Aim of the task = From the listing below, set down exactly the lines between the one holding "it (hover) */" and the one holding "by default */", inclusive. No other line is wanted.

Provided records =

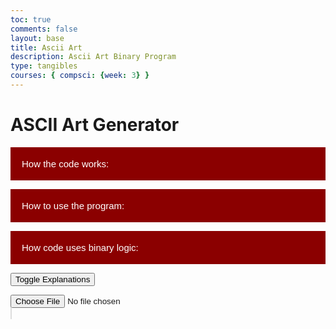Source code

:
 ```yaml
---
toc: true
comments: false
layout: base
title: Ascii Art
description: Ascii Art Binary Program
type: tangibles 
courses: { compsci: {week: 3} }
---
```


# ASCII Art Generator 

<body>
<!-- Collapsible button -->
<button type="button" class="collapsible">How the code works:</button>

<!-- Collapsible content with a textarea -->
<div class="content collapsible-content">
    <textarea placeholder="text">Encoder: encodes secret text into binary, then stores each bit of hte binary into the least significant bit of each RGB value. It then generates a new image using the new binary, then draws it onto the canvas</textarea>
    <textarea placeholder="text">Decoder: Takes the least significant bit of each RGB value, then combines them all into one binary string, then converts that binary string into text, and displays it.</textarea>
</div>

<button type="button" class="collapsible">How to use the program:</button>

<!-- Collapsible content with a textarea -->
<div class="content collapsible-content">
    <textarea placeholder="text">Encoder: input image into the choose file button, the write the message you want to be encoded into an image into the message box. Next, press hte encode message button to encode the message into the chosen image. Last, right click on the outputted image, and press "save as" in order to save your new image with encoded text.</textarea>
    <textarea placeholder="text">Decoder: Input the message with encoded text into the input field, then click "decode message". Your decoded message will appear in the text box below</textarea>
</div>

<button type="button" class="collapsible">How code uses binary logic:</button>

<!-- Collapsible content with a textarea -->
<div class="content collapsible-content">
    <textarea placeholder="text">Code converts ascii characters, and vice versa, code edits binary values of image</textarea>
</div>

<!-- JavaScript for collapsible functionality -->
<script>
    var coll = document.getElementsByClassName("collapsible");
    var i;

    for (i = 0; i < coll.length; i++) {
        coll[i].addEventListener("click", function() {
            this.classList.toggle("active");
            var content = this.nextElementSibling;
            if (content.style.display === "block") {
                content.style.display = "none";
            } else {
                content.style.display = "block";
            }
        });
    }
</script>
</body>
<style>
    /* Style the button that is used to open and close the collapsible content */
    .collapsible {
        background-color: #8B0000;
        color: white;
        cursor: pointer;
        padding: 18px;
        width: 100%;
        border: none;
        text-align: left;
        outline: none;
        font-size: 15px;
    }
    /* Add a background color to the button if it is clicked on (add the .active class with JS), and when you move the mouse over it (hover) */
    .active, .collapsible:hover {
        background-color: #006400;
        transition-delay: 0.01s;
    }
    /* Style the collapsible content. Note: hidden by default */
    .content {
        padding: 0 18px;
        display: none;
        overflow: hidden;
        background-color: #f1f1f1;
    }
    /* Style the textarea inside the collapsible content */
    .collapsible-content textarea {
        width: 100%;
        height: 100px;
        box-sizing: border-box;
        margin-top: 10px;
    }
</style>

<!-- Collapsible section for explanations -->
<button class="collapsible-button" onclick="toggleCollapsible('explanationSection')">Toggle Explanations</button>
<div id="explanationSection" class="collapsible-content" style="display: none;">
    <!-- Explanation for image handling and ASCII conversion -->
    <p>
        This program  allows you to select an image file, display the original image, and generate ASCII art from the image.
    </p>
    <p>
        The process involves handling the selected image, drawing it on a canvas, and converting RGB values to ASCII characters.
    </p>

<!-- Explanation for handling image input -->
<h4>Handling Image Input</h4>
    <p>
        The script includes an input element to select an image file. The selected image is then loaded, and its data is used to perform various operations.
    </p>

<!-- Explanation for drawing the original image -->
<h4>Drawing the Original Image</h4>
    <p>
        The original image is drawn on a canvas, ensuring it is centered and resized to fit within specified dimensions while maintaining its aspect ratio.
    </p>

<!-- Explanation for converting RGB values to ASCII art -->
<h4>Converting RGB Values to ASCII Art</h4>
    <p>
        The program converts the RGB values of each pixel in the image to binary and uses specific criteria to determine whether a pixel should be represented as a foreground or background character in the ASCII art. This is represented in an *astrix* or space as shown below:
    </p>
</div>

<!-- Input element for selecting an image file -->
<input type="file" id="imageInput" accept="image/*">

<!-- Container for displaying the original image -->
<div id="imageContainer">
    <canvas id="originalCanvas" style="border:1px solid #ddd;" width="300" height="300"></canvas>
</div>

<!-- Container for displaying the ASCII art -->
<div id="asciiContainer">
    <pre id="asciiOutput"></pre>
</div>

<script>
    // Event listener for changes in the selected image file
    document.getElementById('imageInput').addEventListener('change', handleImage);

    // Function to toggle the collapsible section
    function toggleCollapsible(sectionId) {
        const section = document.getElementById(sectionId);
        section.style.display = section.style.display === 'none' ? 'block' : 'none';
    }

<style>
   #asciiOutput {
    background-color: black;
    color: white;
   }
</style>

# ASCII Art Generator 

<!-- Input element for selecting an image file -->
<input type="file" id="imageInput" accept="image/*">

<!-- Container for displaying the original image -->
<div class="collapsible">
    <div class="collapsible-header">Explanation: Original Image</div>
    <div class="collapsible-content">
        <p>This section displays the original image on a canvas.</p>
        <p>It calculates the aspect ratio, resizes the image, and centers it on the canvas.</p>
        <canvas id="originalCanvas" style="border:1px solid #ddd;" width="300" height="300"></canvas>
    </div>
</div>

<!-- Container for displaying the ASCII art -->
<div class="collapsible">
    <div class="collapsible-header">Explanation: ASCII Art</div>
    <div class="collapsible-content">
        <p>This section generates ASCII art from the selected image.</p>
        <p>It uses a temporary canvas to resize the image and processes each pixel to determine foreground or background.</p>
        <div id="asciiContainer">
            <pre id="asciiOutput"></pre>
        </div>
    </div>
</div>

<script>
    // Event listener for changes in the selected image file
    document.getElementById('imageInput').addEventListener('change', handleImage);
    // Function to handle the selected image file
    function handleImage() {
        const input = document.getElementById('imageInput');
        const originalCanvas = document.getElementById('originalCanvas');
        const asciiOutput = document.getElementById('asciiOutput');

        // Create an Image object
        const img = new Image();

        // Event handler when the image is loaded
        img.onload = function() {
            // Draw the original image on the canvas
            drawOriginalImage(img, originalCanvas);

            // Generate ASCII art from the image
            const asciiArt = imageToAscii(img);

            // Display ASCII art in the output element
            asciiOutput.innerHTML = asciiArt;
        };

        // Read the selected file as a data URL and set it as the source of the Image object
        const file = input.files[0];
        const reader = new FileReader();
        reader.onload = function(e) {
            img.src = e.target.result;
        };

        reader.readAsDataURL(file);
    }

    // Function to draw the original image on the canvas
    function drawOriginalImage(img, canvas) {
        const ctx = canvas.getContext('2d');

        // Clear the canvas
        ctx.clearRect(0, 0, canvas.width, canvas.height);

        // Calculate the aspect ratio for resizing
        const aspectRatio = img.width / img.height;

        // Set the maximum width and height for the displayed image
        const maxWidth = 300;
        const maxHeight = 300;

        // Calculate the new width and height while maintaining the aspect ratio
        let newWidth = maxWidth;
        let newHeight = maxWidth / aspectRatio;

        if (newHeight > maxHeight) {
            newHeight = maxHeight;
            newWidth = maxHeight * aspectRatio;
        }

        // Center the image on the canvas
        const x = (canvas.width - newWidth) / 2;
        const y = (canvas.height - newHeight) / 2;

        // Draw the image on the canvas
        ctx.drawImage(img, x, y, newWidth, newHeight);
    }
    
    // Function to generate ASCII art from the image
    function imageToAscii(img) {
        // Create a temporary canvas and get its 2D rendering context
        const canvas = document.createElement('canvas');
        const ctx = canvas.getContext('2d');

        // Define the width for the ASCII output
        const outputWidth = 100;

        // Calculate the new width and height based on the original image dimensions
        const aspectRatio = img.width / img.height;
        const newWidth = Math.min(outputWidth, img.width);
        const newHeight = Math.floor(newWidth / aspectRatio);

        // Set the canvas dimensions
        canvas.width = newWidth;
        canvas.height = newHeight;

        // Draw the resized image on the canvas
        ctx.drawImage(img, 0, 0, newWidth, newHeight);

        // Get the pixel data from the canvas
        const imageData = ctx.getImageData(0, 0, newWidth, newHeight).data;

        // Initialize the string for storing ASCII art
        let asciiArt = '';

        // Process each pixel in the image
        for (let i = 0; i < imageData.length; i += 4) {
            // Convert RGB values to binary
            const binaryR = imageData[i].toString(2).padStart(8, '0');
            const binaryG = imageData[i + 1].toString(2).padStart(8, '0');
            const binaryB = imageData[i + 2].toString(2).padStart(8, '0');

            // Combine binary values to form a single binary string
            const binaryValue = binaryR + binaryG + binaryB;

            // Use specific criteria to determine background or foreground
            const char = isForeground(binaryValue) ? '*' : ' ';

            // Append the character to the ASCII art string
            asciiArt += char;

            // Add a line break at the end of each row
            if ((i / 4 + 1) % newWidth === 0) {
                asciiArt += '\n';
            }
        }

        // Return the generated ASCII art
        return asciiArt;
    }

    // Function to determine foreground based on binary value
    function isForeground(binaryValue) {
        
        return binaryValue.startsWith('1');
    }

    // Collapsible sections
    const collapsibles = document.querySelectorAll(".collapsible");

    collapsibles.forEach(collapsible => {
        const header = collapsible.querySelector(".collapsible-header");

        header.addEventListener("click", function() {
            collapsible.classList.toggle("active");
            const content = collapsible.querySelector(".collapsible-content");
            if (collapsible.classList.contains("active")) {
                content.style.maxHeight = content.scrollHeight + "px";
            } else {
                content.style.maxHeight = null;
            }
        });
    });
</script>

Expected output =
    /* Add a background color to the button if it is clicked on (add the .active class with JS), and when you move the mouse over it (hover) */
    .active, .collapsible:hover {
        background-color: #006400;
        transition-delay: 0.01s;
    }
    /* Style the collapsible content. Note: hidden by default */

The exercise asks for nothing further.